Australia’s ‘influencer boycott’ shows the growing pains of influencer marketing

Australia's 'influencer boycott' shows the growing pains of influencer marketing


PRWeek reports that the Australian government has banned the use of influencers from all federal campaigns. First there were revelations about payment to social media stars. Then, what made for uncomfortable reading became embarrassing, as it was revealed that some of these stars had previously made offensive comments on social media.

This is just a latest in a series of unfortunate events that have raised questions about the value and longevity of a marketing tactic whose continued growth and expansion has long been treated as gospel.

Earlier this year, Unilever – whose product range includes such high street staples as Dove soap, Hellman’s mayonnaise and Magnum ice creams – announced that it was cutting ties with influencers who had artificially inflated their audiences by buying followers. At the time, Unilever’s head of marketing warned that social influencers and the brands that use them were drinking in the last chance saloon, warning of “the need to take urgent action… to rebuild trust before it’s gone forever”.

Examples of inauthentic and clumsy influencer marketing and a general sense of its nigh-on overwhelming ubiquity, as anyone who has scrolled through an Instagram feed recently, has added to a sense that the party might soon be over.

Perhaps, but perhaps not. If the right lessons are learned, influencer marketing can not only survive – but thrive. This is because recent developments have demonstrated not the intrinsic flaws of influencer marketing as a tactic, but rather the need for greater finesse, refinement and research in its application.

Take the example of what has happened in Australia. Whereas the cost of using influencers might have been justified with reference to the size of the audience reached, particularly when compared with traditional and more expensive advertising channels, the use of social influencers whose (historic) posts were so obviously diametrically opposed to the values of the brands and campaigns was rightly criticised.

The lesson – social influencers can be used, but only when proper robust due diligence and background checks have been done to ensure in order to ensure that they fit with a brand’s values.

What about the glut of sponsored posts clogging up Instagram feeds, to the point where the whole practice starts to appear slightly cynical and forced – the recent (and perhaps rightly ridiculed) post about a certain well-known coffee brand being a good example?

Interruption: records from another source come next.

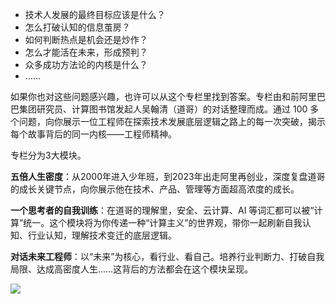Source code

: - 技术人发展的最终目标应该是什么？
- 怎么打破认知的信息茧房？
- 如何判断热点是机会还是炒作？
- 怎么才能活在未来，形成预判？
- 众多成功方法论的内核是什么？
- ……

如果你也对这些问题感兴趣，也许可以从这个专栏里找到答案。专栏由和前阿里巴巴集团研究员、计算图书馆发起人吴翰清（道哥）的对话整理而成。通过 100 多个问题，向你展示一位工程师在探索技术发展底层逻辑之路上的每一次突破，揭示每个故事背后的同一内核——工程师精神。

专栏分为3大模块。

**五倍人生密度**：从2000年进入少年班，到2023年出走阿里再创业，深度复盘道哥的成长关键节点，向你展示他在技术、产品、管理等方面超高浓度的成长。

**一个思考者的自我训练**：在道哥的理解里，安全、云计算、AI 等词汇都可以被“计算”统一。这个模块将为你传递一种“计算主义”的世界观，带你一起刷新自我认知、行业认知，理解技术变迁的底层逻辑。

**对话未来工程师**：以“未来”为核心，看行业、看自己。培养行业判断力、打破自我局限、达成高密度人生……这背后的方法都会在这个模块呈现。

![](https://static001.geekbang.org/resource/image/9a/1a/9a91281fa341108d984909fa2624041a.jpg)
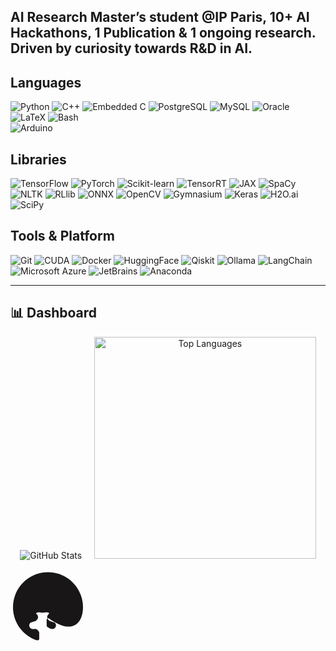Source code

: ## AI Research Master’s student @IP Paris, 10+ AI Hackathons, 1 Publication & 1 ongoing research. Driven by curiosity towards R&D in AI.

## Languages
![Python](https://img.shields.io/badge/Python-3776AB?style=flat&logo=python&logoColor=white)
![C++](https://img.shields.io/badge/C++-00599C?style=flat&logo=c%2B%2B&logoColor=white)
![Embedded C](https://img.shields.io/badge/Embedded%20C-00599C?style=flat&logo=c&logoColor=white)
![PostgreSQL](https://img.shields.io/badge/PostgreSQL-336791?style=flat&logo=postgresql&logoColor=white)
![MySQL](https://img.shields.io/badge/MySQL-4479A1?style=flat&logo=mysql&logoColor=white)
![Oracle](https://img.shields.io/badge/Oracle-F80000?style=flat&logo=oracle&logoColor=white)
![LaTeX](https://img.shields.io/badge/LaTeX-008080?style=flat&logo=latex&logoColor=white)
![Bash](https://img.shields.io/badge/-Bash-808080?style=flat&logo=gnubash&logoColor=4EAA25)  
![Arduino](https://img.shields.io/badge/Arduino-00878F?style=flat&logo=arduino&logoColor=white)  


## Libraries
![TensorFlow](https://img.shields.io/badge/TensorFlow-FF6F00?style=flat&logo=tensorflow&logoColor=white)
![PyTorch](https://img.shields.io/badge/PyTorch-EE4C2C?style=flat&logo=pytorch&logoColor=white)
![Scikit-learn](https://img.shields.io/badge/Scikit--learn-F7931E?style=flat&logo=scikit-learn&logoColor=white)
![TensorRT](https://img.shields.io/badge/TensorRT-76B900?style=flat&logo=tensorrt&logoColor=white)
![JAX](https://img.shields.io/badge/JAX-000000?style=flat&logo=googlejax&logoColor=white)
![SpaCy](https://img.shields.io/badge/SpaCy-0A5C85?style=flat&logo=spacy&logoColor=white)
![NLTK](https://img.shields.io/badge/NLTK-FF6600?style=flat&logo=nltk&logoColor=white)
![RLlib](https://img.shields.io/badge/RLlib-EE4C2C?style=flat&logo=ray&logoColor=white)
![ONNX](https://img.shields.io/badge/ONNX-444444?style=flat&logo=onnx&logoColor=white)
![OpenCV](https://img.shields.io/badge/OpenCV-1E3A5F?style=flat&logo=opencv&logoColor=white)
![Gymnasium](https://img.shields.io/badge/Gymnasium-FF9900?style=flat&logo=unity&logoColor=white)
![Keras](https://img.shields.io/badge/Keras-D00000?style=flat&logo=keras&logoColor=white)
![H2O.ai](https://img.shields.io/badge/H2O.ai-049FD9?style=flat&logo=h2o&logoColor=white)
![SciPy](https://img.shields.io/badge/SciPy-8CAAE6?style=flat&logo=scipy&logoColor=white)  

## Tools & Platform
![Git](https://img.shields.io/badge/Git-F05032?style=flat&logo=git&logoColor=white)
![CUDA](https://img.shields.io/badge/CUDA-FF9900?style=flat&logo=nvidia&logoColor=white)
![Docker](https://img.shields.io/badge/Docker-2496ED?style=flat&logo=docker&logoColor=white)
![HuggingFace](https://img.shields.io/badge/HuggingFace-FF9900?style=flat&logo=huggingface&logoColor=white)
![Qiskit](https://img.shields.io/badge/Qiskit-000000?style=flat&logo=qiskit&logoColor=white)
![Ollama](https://img.shields.io/badge/Ollama-000000?style=flat&logo=python&logoColor=white)
![LangChain](https://img.shields.io/badge/LangChain-000000?style=flat&logo=langchain&logoColor=white)
![Microsoft Azure](https://img.shields.io/badge/Microsoft_Azure-007FFF?style=flat&logo=microsoft-azure&logoColor=white)
![JetBrains](https://img.shields.io/badge/JetBrains-000000?style=flat&logo=jetbrains&logoColor=white)
![Anaconda](https://img.shields.io/badge/Anaconda-44A833?style=flat&logo=anaconda&logoColor=white)

---

## 📊 Dashboard

<p align="center">
  <img
    src="https://github-readme-stats.vercel.app/api?username=vijaysr4&show_icons=true&include_all_commits=true&count_private=true&theme=transparent"
    alt="GitHub Stats" />
  &nbsp;&nbsp;&nbsp;
  <img
    src="https://github-readme-stats.vercel.app/api/top-langs/?username=vijaysr4&layout=compact&theme=blue-green&hide=Jupyter%20Notebook"
    alt="Top Languages" 
    width="355" />
</p>


<svg width="120" height="120" viewBox="0 0 120 120" xmlns="http://www.w3.org/2000/svg">
  <!-- Octocat path from https://github.com/logos -->
  <path fill="#181616" d="M60,5c-30.9,0-56,25.1-56,56c0,24.7,16,45.6,38.2,52.9c2.8,0.5,3.8-1.2,3.8-2.7c0-1.3-0.1-5.6-0.1-10.2
    C42.1,94,38.7,96,36,96c-3.6,0-6-2.8-6-6c0-3,2.1-4.6,4.2-5c0.9-0.2,2.4-0.7,4-1.2c0.8-0.2,1.5-0.5,2-0.8c0.6-0.3,1.2-0.8,1.8-1.4
    c1.1-1.1,2.1-3,2.1-4.5c0-2.1-0.7-3.5-2.3-5.1c-1.6-1.6-0.9-1.6,0.1-2.1c0.6-0.3,1.8-0.6,3.1-0.6c1.1,0,2.4,0.1,3.4,0.2
    c0.9,0.1,1.9,0.2,3,0.2s2.1-0.1,3-0.2c1-0.1,2.3-0.2,3.4-0.2c1.3,0,2.5,0.3,3.1,0.6c1,0.5,1.7,0.5,0.1,2.1c-1.5,1.5-2.3,3-2.3,5.1
    c0,1.5,1,3.3,2.1,4.5c0.6,0.6,1.2,1.1,1.8,1.4c0.6,0.3,1.2,0.6,2,0.8c1.6,0.5,3.1,1,4,1.2c2.1,0.4,4.2,2,4.2,5c0,3.2-2.4,6-6,6
    c-2.7,0-6.1-2-8.9-4.2c0-4.6-0.1-8.9-0.1-10.2c0-1.5,1-3.2,3.8-2.7C100,106.6,116,85.7,116,61C116,30.1,90.9,5,60,5z"/>
  <animateTransform attributeName="transform"
                    type="translate"
                    values="0 0; 0 -10; 0 0"
                    dur="2s"
                    repeatCount="indefinite"/>
</svg>

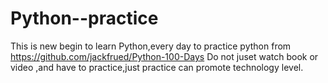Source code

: # Python--practice
This is new begin to learn Python,every day to practice python from https://github.com/jackfrued/Python-100-Days
Do not juset watch book or video ,and have to practice,just practice can promote technology level.
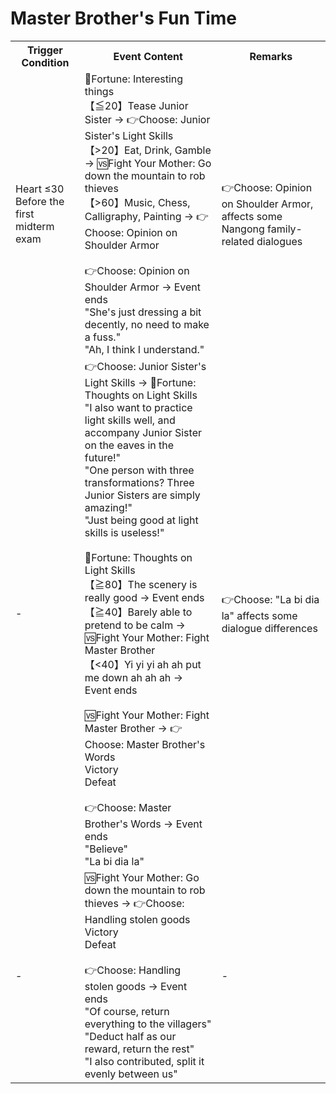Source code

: # Master Brother's Fun Time

<Table class="timeline-table">
    <tr class="timeline-header">
        <th>Trigger Condition</th>
        <th>Event Content</th>
        <th>Remarks</th>
    </tr>
	<tr>
		<td>
		Heart ≤30<br>
		Before the first midterm exam<br>
		</td>
		<td>
			🎲Fortune: Interesting things<br>
			【≦20】Tease Junior Sister → 👉Choose: Junior Sister's Light Skills<br>
			<span title="
Morality<40: Tang Buyi+3, Reputation-1,
Morality≥40: Tang Buyi-1
			">【>20】Eat, Drink, Gamble → 🆚Fight Your Mother: Go down the mountain to rob thieves</span> <br>
			【>60】Music, Chess, Calligraphy, Painting → 👉Choose: Opinion on Shoulder Armor <br>
			<br>
			👉Choose: Opinion on Shoulder Armor → Event ends<br>
			<span title="Tang Buyi-1, Nangong Family+1, Support Shoulder Armor">"She's just dressing a bit decently, no need to make a fuss."</span> <br>
			<span title="Oratory+1, Tang Buyi+1, Obtain [Master Brother's Doodle], Do not support Shoulder Armor">"Ah, I think I understand."</span>  <br>
		</td>
		<td>
			👉Choose: Opinion on Shoulder Armor, affects some Nangong family-related dialogues <br>
		</td>
	</tr>
	<tr>
		<td>-</td>
		<td>
			👉Choose: Junior Sister's Light Skills → 🎲Fortune: Thoughts on Light Skills<br>
			<span title="Disposition+1, Obtain secret book [Carefree Leg Technique]">"I also want to practice light skills well, and accompany Junior Sister on the eaves in the future!"</span> <br>
			<span title="Tang Buyi+2">"One person with three transformations? Three Junior Sisters are simply amazing!"</span>  <br>
			<span title="Cultivation-1, Disposition+1, Dealing+1">"Just being good at light skills is useless!"</span>  <br>
			<br>
			<span title="Positive correction for Light Skills">🎲Fortune: Thoughts on Light Skills</span><br>
			<span title="Disposition+1">【≧80】The scenery is really good → Event ends</span> <br>
			<span title="Dealing-1">【≧40】Barely able to pretend to be calm → 🆚Fight Your Mother: Fight Master Brother</span> <br>
			<span title="Disposition-2, Oratory+1, Light Skills+1, Tang Moling+1, Heart≦20">【<40】Yi yi yi ah ah put me down ah ah ah  → Event ends</span> <br>
			<br>
			🆚Fight Your Mother: Fight Master Brother → 👉Choose: Master Brother's Words<br>
			<span title="Martial Arts+2">Victory</span> <br>
			<span title="Martial Arts+2">Defeat</span> <br>
			<br>
			👉Choose: Master Brother's Words → Event ends<br>
			<span title="Heart+20, Tang Buyi+1">"Believe"</span> <br>
			<span title="Heart+20, Tang Buyi+1">"La bi dia la"</span>  <br>
		</td>
		<td>👉Choose: "La bi dia la" affects some dialogue differences</td>
	</tr>
	<tr>
		<td>-</td>
		<td>
			🆚Fight Your Mother: Go down the mountain to rob thieves → 👉Choose: Handling stolen goods<br>
			<span title="Martial Arts+2, Reputation+1">Victory</span> <br>
			<span title="Martial Arts+2">Defeat</span>  <br>
			<br>
			👉Choose: Handling stolen goods → Event ends<br>
			<span title="Reputation+2, Morality+1, Tang Zhongling+1, Tang Buyi-1">"Of course, return everything to the villagers"</span> <br>
			<span title="Reputation+1, Dealing-1, Tang Buyi+1, Silver+500">"Deduct half as our reward, return the rest"</span>  <br>
			<span title="Oratory+1, Morality-1, Dealing-1, Disposition+1, Silver+2000">"I also contributed, split it evenly between us"</span>  <br>
		</td>
		<td>-</td>
	</tr>
</table>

Rather than pulling the plug on social influencers and throwing the baby out with the bathwater, brands should be encouraged to take a more focused and targeted approach, working with social media personalities who are a genuine ‘fit’ and demonstrate synergy with their brand, rather than chasing the names who have biggest numbers.

In short, I think we are seeing the growing pains of social influencer marketing, rather than any sort of symptoms of terminal decline. The result, I hope, will be a more focused, more authentic type of social influencer marketing – good news for comms pros, and better for the consumer as well.